De l’autre côté du mur on n’entendit plus rien, et je demandai :

— Qu’est-ce qu’il a fait ?

— Lui ? dit Barnavaux. Oh ! rien : s’est soûlé, naturellement ; a jeté sa gamelle à la tête de l’homme de cuisine, sous prétexte que la soupe était froide. Drôle que la soupe soit toujours froide, dans les pays chauds. Puis a rossé les quatre hommes commandés pour le « servir ». Et tenu à l’œil : treize mois de prison pour coups et blessures, avec récidive. Très ami avec ces dames du boulevard Ornano : un apache, quoi.

Il ajouta, en réfléchissant :

— C’est égal, je ne serais pas fâché de savoir ce qu’il veut dire au général, La Victoire. C’est un garçon qui a de l’orgueil.


Le général n’arriva qu’à la tombée du soir, vers les cinq heures, et Barnavaux eut le temps de m’expliquer pourquoi Chavarot avait de l’orgueil.

— Voici, me dit-il. C’est quand on a fait la grande expédition du Tadémaït, il y a deux ans. Il paraît qu’il fallait la faire, l’expédition du Tadémaït. Et c’est mon avis : tant qu’il y aura dans le désert des gens qui attendent que vous vous promeniez tout seul, sans faire de mal à personne, pour vous ouvrir le ventre en croix, et vous mettre des saletés dedans, comme c’est leur usage, tous les autres circoncis, ceux du Maroc, ceux d’Algérie et de Tunisie, garderont l’idée qu’un beau jour eux aussi jouiront de la volupté de nous ouvrir le ventre en croix. On m’a dit qu’il y avait eu par-dessus le marché, pour faire l’expédition, des raisons diplomatiques, des raisons que les gens qui savent se racontent à Paris, en déjeunant. Mais ces gens qui savent ne sont que des artistes : ils ajoutent des beautés accessoires et décoratives au motif tout nu que je viens d’avoir l’honneur de vous exposer. Le général — le même qui va venir tout à l’heure — écrivit à Paris que c’était une très bonne idée, qu’il allait faire partir quatre cents hommes montés sur des méharis, huit cents goumiers arabes, faire occuper les puits, qui sont rares, et qu’en trois mois tous les gens du Tadémaït, crevant de soif, deviendraient doux comme des demoiselles. Alors les autres généraux l’ont mis en pénitence pour son indiscrétion.

— Barnavaux, lui dis-je, vous faites de la politique !

— Je ne fais pas de politique, répondit Barnavaux. C’était une chose toute naturelle qu’on le mît en pénitence, puisque ce n’est pas avec quatre cents hommes qu’on fait la grande guerre, et par conséquent qu’on gagne un avancement mérité.
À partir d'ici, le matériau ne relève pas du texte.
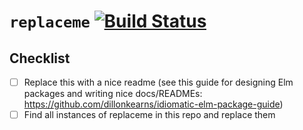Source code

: # `replaceme` [![Build Status](https://github.com/replaceme/replaceme/workflows/CI/badge.svg)](https://github.com/replaceme/replaceme/actions?query=branch%3Amain)

## Checklist

- [ ] Replace this with a nice readme (see this guide for designing Elm packages and writing nice docs/READMEs: <https://github.com/dillonkearns/idiomatic-elm-package-guide>)
- [ ] Find all instances of replaceme in this repo and replace them
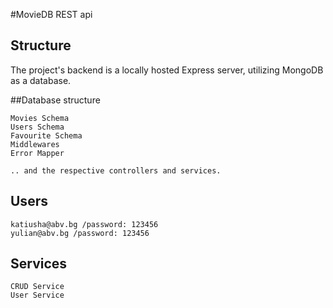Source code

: #MovieDB REST api

## Structure

The project's backend is a locally hosted Express server,  utilizing MongoDB as a database.

##Database structure

    Movies Schema
    Users Schema
    Favourite Schema
    Middlewares
    Error Mapper
    
    .. and the respective controllers and services.
## Users 
    
    katiusha@abv.bg /password: 123456
    yulian@abv.bg /password: 123456
    
## Services

    CRUD Service
    User Service
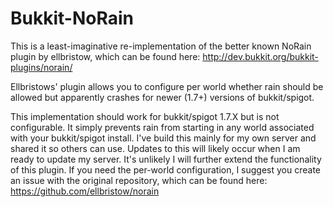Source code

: Bukkit-NoRain
=============

This is a least-imaginative re-implementation of the better known NoRain plugin by ellbristow, which can be found here:
http://dev.bukkit.org/bukkit-plugins/norain/

Ellbristows' plugin allows you to configure per world whether rain should be allowed but apparently crashes for newer (1.7+) versions of bukkit/spigot.

This implementation should work for bukkit/spigot 1.7.X but is not configurable. It simply prevents rain from starting in any world associated with your bukkit/spigot install. I've build this mainly for my own server and shared it so others can use. Updates to this will likely occur when I am ready to update my server. It's unlikely I will further extend the functionality of this plugin. If you need the per-world configuration, I suggest you create an issue with the original repository, which can be found here:
https://github.com/ellbristow/norain 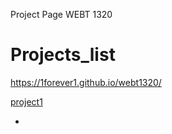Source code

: Project Page WEBT 1320

<h1>Projects_list</h1>

https://1forever1.github.io/webt1320/

<a href="project1/index.html" target="_blank"> project1</a>

<ul>
 <li><a href="Project2/index.html" target="_blank">
 </ul>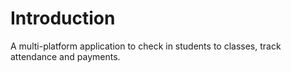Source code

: # Introduction

A multi-platform application to check in students to classes, track attendance and payments.
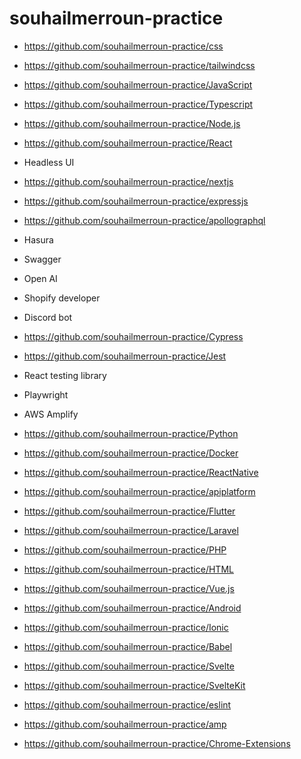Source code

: # souhailmerroun-practice

- https://github.com/souhailmerroun-practice/css
- https://github.com/souhailmerroun-practice/tailwindcss
- https://github.com/souhailmerroun-practice/JavaScript
- https://github.com/souhailmerroun-practice/Typescript
- https://github.com/souhailmerroun-practice/Node.js
- https://github.com/souhailmerroun-practice/React
- Headless UI
- https://github.com/souhailmerroun-practice/nextjs
- https://github.com/souhailmerroun-practice/expressjs
- https://github.com/souhailmerroun-practice/apollographql
- Hasura
- Swagger
- Open AI
- Shopify developer
- Discord bot

- https://github.com/souhailmerroun-practice/Cypress
- https://github.com/souhailmerroun-practice/Jest
- React testing library
- Playwright

- AWS Amplify
- https://github.com/souhailmerroun-practice/Python
- https://github.com/souhailmerroun-practice/Docker
- https://github.com/souhailmerroun-practice/ReactNative
- https://github.com/souhailmerroun-practice/apiplatform
- https://github.com/souhailmerroun-practice/Flutter
- https://github.com/souhailmerroun-practice/Laravel

- https://github.com/souhailmerroun-practice/PHP
- https://github.com/souhailmerroun-practice/HTML
- https://github.com/souhailmerroun-practice/Vue.js
- https://github.com/souhailmerroun-practice/Android
- https://github.com/souhailmerroun-practice/Ionic
- https://github.com/souhailmerroun-practice/Babel
- https://github.com/souhailmerroun-practice/Svelte
- https://github.com/souhailmerroun-practice/SvelteKit
- https://github.com/souhailmerroun-practice/eslint
- https://github.com/souhailmerroun-practice/amp
- https://github.com/souhailmerroun-practice/Chrome-Extensions
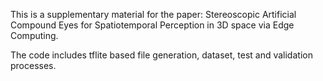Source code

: This is a supplementary material for the paper: Stereoscopic Artificial Compound Eyes for Spatiotemporal Perception in 3D space via Edge Computing.

The code includes tflite based file generation, dataset, test and validation processes.
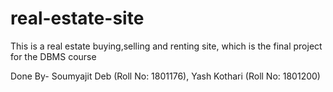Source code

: # real-estate-site
This is a real estate buying,selling and renting site, which is the final project for the DBMS course

Done By- Soumyajit Deb (Roll No: 1801176),
         Yash Kothari (Roll No: 1801200)
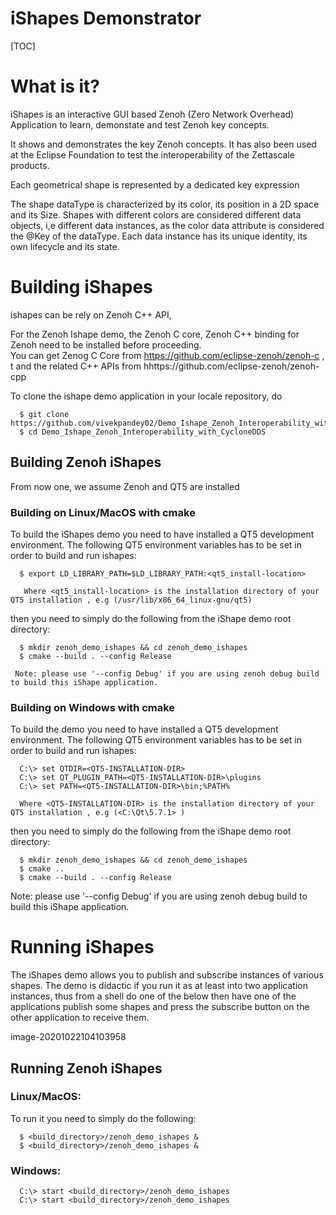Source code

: # iShapes Demonstrator 
[TOC]

# What is it? 
iShapes is an interactive GUI based Zenoh (Zero Network Overhead) Application to learn, demonstate and test Zenoh key concepts.

It shows and demonstrates the key Zenoh concepts.
It has also been used at the Eclipse Foundation to test the interoperability of the Zettascale products.

Each geometrical shape is represented by a dedicated key expression


The shape dataType is characterized by its color, its position in a 2D space and its Size. 
Shapes with different colors are considered different data objects, i,e different data instances, as the color data attribute is considered the @Key of the dataType. Each data instance has its unique identity, its own lifecycle and its state.


# Building iShapes

ishapes can be rely on Zenoh C++ API, 

For the Zenoh Ishape demo, the Zenoh C core, Zenoh C++ binding for Zenoh need to be installed before proceeding.   
You can get Zenog C Core from https://github.com/eclipse-zenoh/zenoh-c  , t and the related C++ APIs from hhttps://github.com/eclipse-zenoh/zenoh-cpp



To clone the ishape demo application in your locale repository, do  

      $ git clone https://github.com/vivekpandey02/Demo_Ishape_Zenoh_Interoperability_with_CycloneDDS   
      $ cd Demo_Ishape_Zenoh_Interoperability_with_CycloneDDS   


## Building Zenoh iShapes

From now one, we assume Zenoh and QT5 are installed

### Building on Linux/MacOS with cmake
To build the iShapes demo you need to have installed a QT5 development environment. The following QT5 environment variables has to be set in order to build and run ishapes:
      
      $ export LD_LIBRARY_PATH=$LD_LIBRARY_PATH:<qt5_install-location>
      
       Where <qt5_install-location> is the installation directory of your QT5 installation , e.g (/usr/lib/x86_64_linux-gnu/qt5)  

then you need to simply do the following from the iShape demo root directory:

      $ mkdir zenoh_demo_ishapes && cd zenoh_demo_ishapes  
      $ cmake --build . --config Release  
      
     Note: please use '--config Debug' if you are using zenoh debug build to build this iShape application.

### Building on Windows with cmake
To build the demo you need to have installed a QT5 development environment. The following QT5 environment variables has to be set in order to build and run ishapes:

      C:\> set QTDIR=<QT5-INSTALLATION-DIR> 
      C:\> set QT_PLUGIN_PATH=<QT5-INSTALLATION-DIR>\plugins  
      C:\> set PATH=<QT5-INSTALLATION-DIR>\bin;%PATH%   
      
      Where <QT5-INSTALLATION-DIR> is the installation directory of your QT5 installation , e.g (<C:\Qt\5.7.1> )  

then you need to simply do the following from the iShape demo root directory:

      $ mkdir zenoh_demo_ishapes && cd zenoh_demo_ishapes
      $ cmake ..
      $ cmake --build . --config Release    
      
Note: please use '--config Debug' if you are using zenoh debug build to build this iShape application.
      

# Running iShapes

The iShapes demo allows you to publish and subscribe instances of various shapes. The demo is didactic if you run it as at least into two application instances, thus from a shell do one of the below then have one of the applications publish some shapes and press the subscribe button on the other application to receive them.

image-20201022104103958

## Running Zenoh iShapes
### Linux/MacOS:
To run it  you  need to simply do the following:

      $ <build_directory>/zenoh_demo_ishapes &  
      $ <build_directory>/zenoh_demo_ishapes &  

### Windows: 
      
      C:\> start <build_directory>/zenoh_demo_ishapes  
      C:\> start <build_directory>/zenoh_demo_ishapes  
  

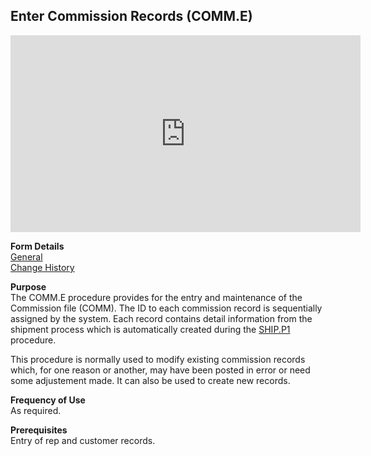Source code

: ##  Enter Commission Records (COMM.E)

<PageHeader />

<iframe width="560" height="315" src="https://www.youtube.com/embed/Q70VoVkRJEI" title="YouTube video player" frameborder="0" allow="accelerometer; autoplay; clipboard-write; encrypted-media; gyroscope; picture-in-picture" allowfullscreen></iframe>

**Form Details**  
[ General ](COMM-E-1/README.md)   
[ Change History ](COMM-E-2/README.md)   

**Purpose**  
The COMM.E procedure provides for the entry and maintenance of the Commission file (COMM). The ID to each commission record is sequentially assigned by the system. Each record contains detail information from the shipment process which is automatically created during the [ SHIP.P1 ](SHIP-P1/README.md) procedure.   
  
This procedure is normally used to modify existing commission records which,
for one reason or another, may have been posted in error or need some
adjustement made. It can also be used to create new records.

**Frequency of Use**  
As required.

**Prerequisites**  
Entry of rep and customer records.

<badge text= "Version 8.10.57" vertical="middle" />

<PageFooter />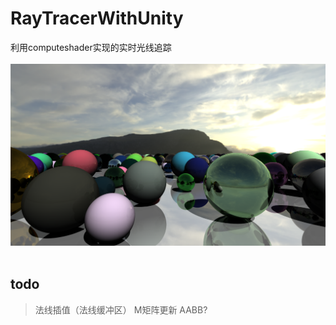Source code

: # RayTracerWithUnity
利用computeshader实现的实时光线追踪 <br><br>
![](/Img/RandomSphere.png)<br><br>
## todo
> 法线插值（法线缓冲区）
> M矩阵更新
> AABB?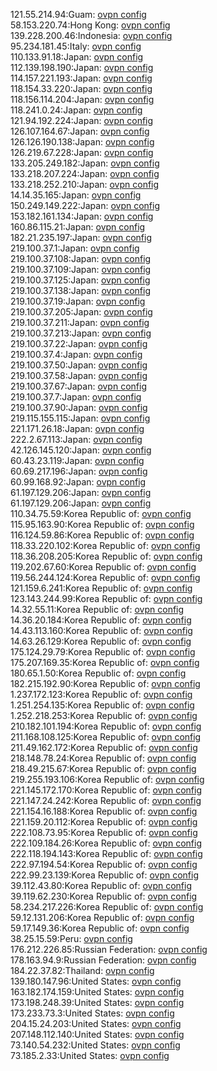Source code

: 121.55.214.94:Guam: [ovpn config](vpn/121_55_214_94.ovpn)  
58.153.220.74:Hong Kong: [ovpn config](vpn/58_153_220_74.ovpn)  
139.228.200.46:Indonesia: [ovpn config](vpn/139_228_200_46.ovpn)  
95.234.181.45:Italy: [ovpn config](vpn/95_234_181_45.ovpn)  
110.133.91.18:Japan: [ovpn config](vpn/110_133_91_18.ovpn)  
112.139.198.190:Japan: [ovpn config](vpn/112_139_198_190.ovpn)  
114.157.221.193:Japan: [ovpn config](vpn/114_157_221_193.ovpn)  
118.154.33.220:Japan: [ovpn config](vpn/118_154_33_220.ovpn)  
118.156.114.204:Japan: [ovpn config](vpn/118_156_114_204.ovpn)  
118.241.0.24:Japan: [ovpn config](vpn/118_241_0_24.ovpn)  
121.94.192.224:Japan: [ovpn config](vpn/121_94_192_224.ovpn)  
126.107.164.67:Japan: [ovpn config](vpn/126_107_164_67.ovpn)  
126.126.190.138:Japan: [ovpn config](vpn/126_126_190_138.ovpn)  
126.219.67.228:Japan: [ovpn config](vpn/126_219_67_228.ovpn)  
133.205.249.182:Japan: [ovpn config](vpn/133_205_249_182.ovpn)  
133.218.207.224:Japan: [ovpn config](vpn/133_218_207_224.ovpn)  
133.218.252.210:Japan: [ovpn config](vpn/133_218_252_210.ovpn)  
14.14.35.165:Japan: [ovpn config](vpn/14_14_35_165.ovpn)  
150.249.149.222:Japan: [ovpn config](vpn/150_249_149_222.ovpn)  
153.182.161.134:Japan: [ovpn config](vpn/153_182_161_134.ovpn)  
160.86.115.21:Japan: [ovpn config](vpn/160_86_115_21.ovpn)  
182.21.235.197:Japan: [ovpn config](vpn/182_21_235_197.ovpn)  
219.100.37.1:Japan: [ovpn config](vpn/219_100_37_1.ovpn)  
219.100.37.108:Japan: [ovpn config](vpn/219_100_37_108.ovpn)  
219.100.37.109:Japan: [ovpn config](vpn/219_100_37_109.ovpn)  
219.100.37.125:Japan: [ovpn config](vpn/219_100_37_125.ovpn)  
219.100.37.138:Japan: [ovpn config](vpn/219_100_37_138.ovpn)  
219.100.37.19:Japan: [ovpn config](vpn/219_100_37_19.ovpn)  
219.100.37.205:Japan: [ovpn config](vpn/219_100_37_205.ovpn)  
219.100.37.211:Japan: [ovpn config](vpn/219_100_37_211.ovpn)  
219.100.37.213:Japan: [ovpn config](vpn/219_100_37_213.ovpn)  
219.100.37.22:Japan: [ovpn config](vpn/219_100_37_22.ovpn)  
219.100.37.4:Japan: [ovpn config](vpn/219_100_37_4.ovpn)  
219.100.37.50:Japan: [ovpn config](vpn/219_100_37_50.ovpn)  
219.100.37.58:Japan: [ovpn config](vpn/219_100_37_58.ovpn)  
219.100.37.67:Japan: [ovpn config](vpn/219_100_37_67.ovpn)  
219.100.37.7:Japan: [ovpn config](vpn/219_100_37_7.ovpn)  
219.100.37.90:Japan: [ovpn config](vpn/219_100_37_90.ovpn)  
219.115.155.115:Japan: [ovpn config](vpn/219_115_155_115.ovpn)  
221.171.26.18:Japan: [ovpn config](vpn/221_171_26_18.ovpn)  
222.2.67.113:Japan: [ovpn config](vpn/222_2_67_113.ovpn)  
42.126.145.120:Japan: [ovpn config](vpn/42_126_145_120.ovpn)  
60.43.23.119:Japan: [ovpn config](vpn/60_43_23_119.ovpn)  
60.69.217.196:Japan: [ovpn config](vpn/60_69_217_196.ovpn)  
60.99.168.92:Japan: [ovpn config](vpn/60_99_168_92.ovpn)  
61.197.129.206:Japan: [ovpn config](vpn/61_197_129_206.ovpn)  
61.197.129.206:Japan: [ovpn config](vpn/61_197_129_206.ovpn)  
110.34.75.59:Korea Republic of: [ovpn config](vpn/110_34_75_59.ovpn)  
115.95.163.90:Korea Republic of: [ovpn config](vpn/115_95_163_90.ovpn)  
116.124.59.86:Korea Republic of: [ovpn config](vpn/116_124_59_86.ovpn)  
118.33.220.102:Korea Republic of: [ovpn config](vpn/118_33_220_102.ovpn)  
118.36.208.205:Korea Republic of: [ovpn config](vpn/118_36_208_205.ovpn)  
119.202.67.60:Korea Republic of: [ovpn config](vpn/119_202_67_60.ovpn)  
119.56.244.124:Korea Republic of: [ovpn config](vpn/119_56_244_124.ovpn)  
121.159.6.241:Korea Republic of: [ovpn config](vpn/121_159_6_241.ovpn)  
123.143.244.99:Korea Republic of: [ovpn config](vpn/123_143_244_99.ovpn)  
14.32.55.11:Korea Republic of: [ovpn config](vpn/14_32_55_11.ovpn)  
14.36.20.184:Korea Republic of: [ovpn config](vpn/14_36_20_184.ovpn)  
14.43.113.160:Korea Republic of: [ovpn config](vpn/14_43_113_160.ovpn)  
14.63.26.129:Korea Republic of: [ovpn config](vpn/14_63_26_129.ovpn)  
175.124.29.79:Korea Republic of: [ovpn config](vpn/175_124_29_79.ovpn)  
175.207.169.35:Korea Republic of: [ovpn config](vpn/175_207_169_35.ovpn)  
180.65.1.50:Korea Republic of: [ovpn config](vpn/180_65_1_50.ovpn)  
182.215.192.90:Korea Republic of: [ovpn config](vpn/182_215_192_90.ovpn)  
1.237.172.123:Korea Republic of: [ovpn config](vpn/1_237_172_123.ovpn)  
1.251.254.135:Korea Republic of: [ovpn config](vpn/1_251_254_135.ovpn)  
1.252.218.253:Korea Republic of: [ovpn config](vpn/1_252_218_253.ovpn)  
210.182.101.194:Korea Republic of: [ovpn config](vpn/210_182_101_194.ovpn)  
211.168.108.125:Korea Republic of: [ovpn config](vpn/211_168_108_125.ovpn)  
211.49.162.172:Korea Republic of: [ovpn config](vpn/211_49_162_172.ovpn)  
218.148.78.24:Korea Republic of: [ovpn config](vpn/218_148_78_24.ovpn)  
218.49.215.67:Korea Republic of: [ovpn config](vpn/218_49_215_67.ovpn)  
219.255.193.106:Korea Republic of: [ovpn config](vpn/219_255_193_106.ovpn)  
221.145.172.170:Korea Republic of: [ovpn config](vpn/221_145_172_170.ovpn)  
221.147.24.242:Korea Republic of: [ovpn config](vpn/221_147_24_242.ovpn)  
221.154.16.188:Korea Republic of: [ovpn config](vpn/221_154_16_188.ovpn)  
221.159.20.112:Korea Republic of: [ovpn config](vpn/221_159_20_112.ovpn)  
222.108.73.95:Korea Republic of: [ovpn config](vpn/222_108_73_95.ovpn)  
222.109.184.26:Korea Republic of: [ovpn config](vpn/222_109_184_26.ovpn)  
222.118.194.143:Korea Republic of: [ovpn config](vpn/222_118_194_143.ovpn)  
222.97.194.54:Korea Republic of: [ovpn config](vpn/222_97_194_54.ovpn)  
222.99.23.139:Korea Republic of: [ovpn config](vpn/222_99_23_139.ovpn)  
39.112.43.80:Korea Republic of: [ovpn config](vpn/39_112_43_80.ovpn)  
39.119.62.230:Korea Republic of: [ovpn config](vpn/39_119_62_230.ovpn)  
58.234.217.226:Korea Republic of: [ovpn config](vpn/58_234_217_226.ovpn)  
59.12.131.206:Korea Republic of: [ovpn config](vpn/59_12_131_206.ovpn)  
59.17.149.36:Korea Republic of: [ovpn config](vpn/59_17_149_36.ovpn)  
38.25.15.59:Peru: [ovpn config](vpn/38_25_15_59.ovpn)  
176.212.226.85:Russian Federation: [ovpn config](vpn/176_212_226_85.ovpn)  
178.163.94.9:Russian Federation: [ovpn config](vpn/178_163_94_9.ovpn)  
184.22.37.82:Thailand: [ovpn config](vpn/184_22_37_82.ovpn)  
139.180.147.96:United States: [ovpn config](vpn/139_180_147_96.ovpn)  
163.182.174.159:United States: [ovpn config](vpn/163_182_174_159.ovpn)  
173.198.248.39:United States: [ovpn config](vpn/173_198_248_39.ovpn)  
173.233.73.3:United States: [ovpn config](vpn/173_233_73_3.ovpn)  
204.15.24.203:United States: [ovpn config](vpn/204_15_24_203.ovpn)  
207.148.112.140:United States: [ovpn config](vpn/207_148_112_140.ovpn)  
73.140.54.232:United States: [ovpn config](vpn/73_140_54_232.ovpn)  
73.185.2.33:United States: [ovpn config](vpn/73_185_2_33.ovpn)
Si vous n’êtes pas aveuglé par une coupable jalousie, vous reconnaîtrez que les généraux de Paris avaient raison. On réunit donc une armée invincible, six mille hommes pleins d’ardeur, qui s’en allèrent dans le désert à pied, à cheval, à mulet, sur toutes sortes de bêtes excepté des chameaux. Il y avait pourtant derrière eux beaucoup plus de chameaux que de citoyens français, mais ils ne servaient qu’à porter des tentes, des petits canons, des conserves, des cartouches, et on les faisait marcher très lentement. L’armée se baladait en trois colonnes, à cause d’un plan magnifique tracé d’avance à Paris, et les chameaux étaient si nombreux qu’il n’y avait pas assez d’eau pour eux dans les puits. Alors ils mouraient avec une résignation de chameaux mahométans ; on demandait de l’argent pour en acheter d’autres, et les nouveaux chameaux arrivaient tout doux, tout doux, trotti-trotta, cahin-caha, balançant la tête, bavant, rognant, et flairant sur le sable les squelettes de leurs frères et amis, morts à la peine. En règle générale, ils leur levaient un tibia ou une vertèbre, et se la plantaient au coin de la bouche, exactement comme vous feriez d’une cigarette. Il paraît que c’est parce qu’ils ont besoin de… une chose de pharmacien.